_Task prompt_
Reproduce every line of the material below, but drop the pictures.

_Task input_

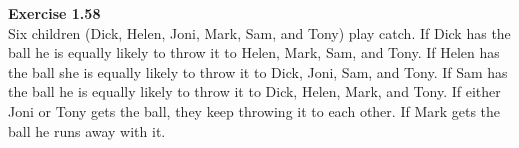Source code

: \documentclass[12pt]{article}
\begin{document}
\newpage
\textbf{Exercise 1.58}\\
Six children (Dick, Helen, Joni, Mark, Sam, and Tony) play catch. If Dick has the ball he is equally likely to throw it to Helen, Mark, Sam, and Tony. If Helen has the ball she is equally likely to throw it to Dick, Joni, Sam, and Tony. If Sam has the ball he is equally likely to throw it to Dick, Helen, Mark, and Tony. If either Joni or Tony gets the ball, they keep throwing it to each other. If Mark gets the ball he runs away with it. 
\end{document}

_Solution below_
Source code

: \documentclass[12pt]{article}
\begin{document}
\newpage
\textbf{Exercise 1.58}\\
Six children (Dick, Helen, Joni, Mark, Sam, and Tony) play catch. If Dick has the ball he is equally likely to throw it to Helen, Mark, Sam, and Tony. If Helen has the ball she is equally likely to throw it to Dick, Joni, Sam, and Tony. If Sam has the ball he is equally likely to throw it to Dick, Helen, Mark, and Tony. If either Joni or Tony gets the ball, they keep throwing it to each other. If Mark gets the ball he runs away with it. 
\end{document}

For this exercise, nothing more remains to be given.